Gerade zum Kinostart des lang erwarteten “Star Trek Beyond” lohnt sich ein Blick auf Metin Tolans “Die Star Trek Physik”: Der Physik-Professor an der Uni Dortmund weist nach, dass im Universum von Star Trek trotz aller Remulaner und Klingonen mehr als nur ein Fünkchen Wahrheit steckt.

Erfahrene Schriftsteller wissen natürlich längst: Erzähle viele kleine Wahrheiten, damit man dir die große Lüge glaubt. Mit anderen Worten: Je besser das Universum eines Romanes recherchiert ist, desto glaubwürdiger wird die fiktive Geschichte darin. Das ist seit langer Zeit eine Binsenweisheit. Von Stephen King über Don Winslow bis hin zu Michael Tsoskos wählen die meisten Bestseller-Autoren realistische Startszenarien.

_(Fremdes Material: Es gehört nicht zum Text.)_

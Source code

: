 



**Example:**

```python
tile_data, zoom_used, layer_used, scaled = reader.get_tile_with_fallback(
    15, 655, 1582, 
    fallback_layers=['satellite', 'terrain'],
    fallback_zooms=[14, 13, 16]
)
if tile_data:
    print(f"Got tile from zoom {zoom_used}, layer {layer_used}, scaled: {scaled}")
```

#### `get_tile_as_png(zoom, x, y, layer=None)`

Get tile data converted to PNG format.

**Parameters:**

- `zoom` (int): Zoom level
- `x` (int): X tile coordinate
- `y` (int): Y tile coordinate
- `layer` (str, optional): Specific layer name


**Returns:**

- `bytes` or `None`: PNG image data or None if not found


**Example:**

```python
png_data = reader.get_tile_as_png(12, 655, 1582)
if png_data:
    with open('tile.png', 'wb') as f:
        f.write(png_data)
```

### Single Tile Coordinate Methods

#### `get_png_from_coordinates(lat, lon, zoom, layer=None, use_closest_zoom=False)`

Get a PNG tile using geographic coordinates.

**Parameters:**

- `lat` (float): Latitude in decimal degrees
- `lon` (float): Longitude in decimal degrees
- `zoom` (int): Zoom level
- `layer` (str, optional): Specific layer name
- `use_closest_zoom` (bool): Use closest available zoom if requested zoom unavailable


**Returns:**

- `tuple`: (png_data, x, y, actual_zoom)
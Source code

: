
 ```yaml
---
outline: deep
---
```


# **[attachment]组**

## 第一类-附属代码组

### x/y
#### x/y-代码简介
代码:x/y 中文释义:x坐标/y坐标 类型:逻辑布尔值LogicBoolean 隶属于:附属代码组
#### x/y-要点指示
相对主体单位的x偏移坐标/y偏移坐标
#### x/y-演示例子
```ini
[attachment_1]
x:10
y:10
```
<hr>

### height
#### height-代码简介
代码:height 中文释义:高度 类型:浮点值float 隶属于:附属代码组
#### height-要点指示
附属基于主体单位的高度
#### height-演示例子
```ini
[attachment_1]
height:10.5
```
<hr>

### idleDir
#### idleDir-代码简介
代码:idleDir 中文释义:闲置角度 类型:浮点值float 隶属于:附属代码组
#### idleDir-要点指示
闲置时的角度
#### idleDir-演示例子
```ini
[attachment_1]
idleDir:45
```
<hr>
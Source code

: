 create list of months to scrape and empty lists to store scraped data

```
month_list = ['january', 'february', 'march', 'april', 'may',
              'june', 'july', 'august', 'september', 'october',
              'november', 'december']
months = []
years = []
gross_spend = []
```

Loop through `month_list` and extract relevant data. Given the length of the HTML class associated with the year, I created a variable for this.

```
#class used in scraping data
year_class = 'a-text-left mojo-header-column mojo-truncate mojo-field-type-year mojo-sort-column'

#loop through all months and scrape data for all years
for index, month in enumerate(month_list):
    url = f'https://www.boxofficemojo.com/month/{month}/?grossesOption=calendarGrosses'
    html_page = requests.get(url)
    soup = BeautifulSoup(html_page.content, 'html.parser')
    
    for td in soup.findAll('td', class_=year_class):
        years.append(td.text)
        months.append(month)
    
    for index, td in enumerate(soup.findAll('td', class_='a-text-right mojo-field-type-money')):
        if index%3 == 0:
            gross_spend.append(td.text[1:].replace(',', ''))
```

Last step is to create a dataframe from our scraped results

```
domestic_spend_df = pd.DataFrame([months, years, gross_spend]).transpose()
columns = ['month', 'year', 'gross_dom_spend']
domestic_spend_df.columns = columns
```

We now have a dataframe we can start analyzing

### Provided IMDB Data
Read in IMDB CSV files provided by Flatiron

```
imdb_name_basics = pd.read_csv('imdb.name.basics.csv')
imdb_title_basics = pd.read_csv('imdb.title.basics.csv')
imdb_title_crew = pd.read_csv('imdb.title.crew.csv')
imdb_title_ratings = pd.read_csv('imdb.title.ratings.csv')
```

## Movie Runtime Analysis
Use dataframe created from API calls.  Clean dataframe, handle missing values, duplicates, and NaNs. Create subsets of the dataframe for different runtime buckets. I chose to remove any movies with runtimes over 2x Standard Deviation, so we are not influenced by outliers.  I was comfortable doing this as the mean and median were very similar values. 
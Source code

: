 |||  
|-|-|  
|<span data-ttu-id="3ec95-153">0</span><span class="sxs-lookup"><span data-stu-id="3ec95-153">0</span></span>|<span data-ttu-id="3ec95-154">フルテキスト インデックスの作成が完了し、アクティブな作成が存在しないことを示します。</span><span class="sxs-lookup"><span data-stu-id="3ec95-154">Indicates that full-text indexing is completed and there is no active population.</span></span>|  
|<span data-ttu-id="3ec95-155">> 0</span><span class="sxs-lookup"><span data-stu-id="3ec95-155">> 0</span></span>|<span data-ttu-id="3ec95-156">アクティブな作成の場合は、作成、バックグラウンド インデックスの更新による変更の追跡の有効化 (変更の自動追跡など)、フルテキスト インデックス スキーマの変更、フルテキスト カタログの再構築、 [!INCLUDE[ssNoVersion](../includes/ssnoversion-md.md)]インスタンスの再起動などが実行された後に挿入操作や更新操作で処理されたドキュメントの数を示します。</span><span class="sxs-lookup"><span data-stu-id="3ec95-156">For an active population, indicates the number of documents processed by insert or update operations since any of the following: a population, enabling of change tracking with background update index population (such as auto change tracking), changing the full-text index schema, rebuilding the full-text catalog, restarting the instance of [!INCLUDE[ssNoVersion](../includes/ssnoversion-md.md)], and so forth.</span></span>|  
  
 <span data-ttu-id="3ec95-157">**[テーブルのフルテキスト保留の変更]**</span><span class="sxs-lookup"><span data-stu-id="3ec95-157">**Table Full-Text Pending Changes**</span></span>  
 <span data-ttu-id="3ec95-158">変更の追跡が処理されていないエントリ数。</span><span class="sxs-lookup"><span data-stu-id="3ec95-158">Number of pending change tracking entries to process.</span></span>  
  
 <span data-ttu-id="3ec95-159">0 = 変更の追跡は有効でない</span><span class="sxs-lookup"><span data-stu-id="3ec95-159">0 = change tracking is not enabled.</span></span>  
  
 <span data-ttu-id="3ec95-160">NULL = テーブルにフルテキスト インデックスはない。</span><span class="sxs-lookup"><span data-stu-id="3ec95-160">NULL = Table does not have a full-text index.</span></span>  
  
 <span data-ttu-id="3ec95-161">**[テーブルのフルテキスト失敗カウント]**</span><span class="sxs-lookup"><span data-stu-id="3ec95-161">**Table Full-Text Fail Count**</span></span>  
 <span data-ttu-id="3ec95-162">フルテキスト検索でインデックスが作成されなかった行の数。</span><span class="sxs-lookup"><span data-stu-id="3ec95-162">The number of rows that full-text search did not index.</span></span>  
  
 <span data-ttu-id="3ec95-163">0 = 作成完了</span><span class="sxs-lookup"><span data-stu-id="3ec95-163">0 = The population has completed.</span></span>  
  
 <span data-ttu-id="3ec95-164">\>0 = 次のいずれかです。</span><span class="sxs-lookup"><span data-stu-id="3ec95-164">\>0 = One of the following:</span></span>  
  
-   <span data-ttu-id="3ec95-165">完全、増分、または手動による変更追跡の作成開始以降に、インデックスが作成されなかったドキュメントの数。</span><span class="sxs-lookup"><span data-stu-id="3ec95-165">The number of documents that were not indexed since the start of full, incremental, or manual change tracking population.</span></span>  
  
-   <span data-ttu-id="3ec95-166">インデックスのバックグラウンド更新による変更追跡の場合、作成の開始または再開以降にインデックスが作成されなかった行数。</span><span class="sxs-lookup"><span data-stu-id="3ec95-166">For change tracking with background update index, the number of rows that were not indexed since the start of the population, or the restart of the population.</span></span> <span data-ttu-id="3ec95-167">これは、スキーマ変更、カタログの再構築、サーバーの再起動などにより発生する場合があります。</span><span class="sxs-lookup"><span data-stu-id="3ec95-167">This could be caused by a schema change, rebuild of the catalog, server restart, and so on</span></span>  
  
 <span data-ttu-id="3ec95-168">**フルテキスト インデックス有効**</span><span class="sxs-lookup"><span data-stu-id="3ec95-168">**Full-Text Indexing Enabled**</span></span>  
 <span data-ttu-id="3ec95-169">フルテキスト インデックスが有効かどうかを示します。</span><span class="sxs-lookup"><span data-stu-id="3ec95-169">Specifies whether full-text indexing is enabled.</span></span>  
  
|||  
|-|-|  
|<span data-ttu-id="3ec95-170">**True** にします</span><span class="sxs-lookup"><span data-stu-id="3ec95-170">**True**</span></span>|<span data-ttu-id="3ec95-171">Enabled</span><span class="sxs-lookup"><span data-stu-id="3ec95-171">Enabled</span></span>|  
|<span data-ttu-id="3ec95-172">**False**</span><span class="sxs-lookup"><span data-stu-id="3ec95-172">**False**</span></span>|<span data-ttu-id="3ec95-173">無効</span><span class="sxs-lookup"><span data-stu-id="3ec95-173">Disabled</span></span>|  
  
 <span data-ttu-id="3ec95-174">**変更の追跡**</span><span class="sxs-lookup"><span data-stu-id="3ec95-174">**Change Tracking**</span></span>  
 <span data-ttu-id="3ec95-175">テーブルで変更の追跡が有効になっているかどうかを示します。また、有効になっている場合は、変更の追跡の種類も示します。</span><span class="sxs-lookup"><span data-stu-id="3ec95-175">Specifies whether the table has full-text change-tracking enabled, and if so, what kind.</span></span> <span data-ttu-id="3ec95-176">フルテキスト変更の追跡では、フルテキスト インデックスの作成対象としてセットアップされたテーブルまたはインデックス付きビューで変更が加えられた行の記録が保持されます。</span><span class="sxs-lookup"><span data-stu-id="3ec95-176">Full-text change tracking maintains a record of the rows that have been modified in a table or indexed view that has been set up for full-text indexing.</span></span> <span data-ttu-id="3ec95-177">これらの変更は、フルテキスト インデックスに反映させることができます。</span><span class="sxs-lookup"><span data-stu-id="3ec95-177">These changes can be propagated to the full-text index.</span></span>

So steckt auch hinter legendären Erfindungen des Star-Trek-Zeitalters mehr Wahrheit, als man vermuten möchte.  Was steckt also wirklich physikalisch hinter dem Phaser, dem Photonen-Torpedo oder dem Warp Drive?

Funduiert und faszinierend

Metin Tolan erklärt auf fundierte, aber dennoch leicht verständliche und unterhaltsame Weise physikalische Konzepte, die sich in der Erzählung von Star Trek niederschlagen. Dass Tolan selbst ein Trekkie ist, werden Fans trotz der Kompetenz des Autors aus jeder Zeile herauslesen.

Besonders interessant ist es, dass viele Dinge, die der Zuschauer gern einfach so hinnimmt, einen klaren astrophysischen, wenn auch extrapolierten Hintergrund haben.

Fazit: “Die Star Trek Physik” ist so etwas wie Stephen Hawkins “Eine kurze Geschichte der Zeit” für Trekkies – eine absolut faszinierende Diskussion über die Realitätsnähe von Phaser, Warpdrives und Photonen-Torpedos. Wenn man auch den nicht wenig komplexen Ausführungen von Metin Tolan mit einer gewissen Konzentration folgen muss, so ist das Buch des Astro-Physikers doch absolut intelligente Sachbuch-Unterhaltung nicht nur für Trekkies!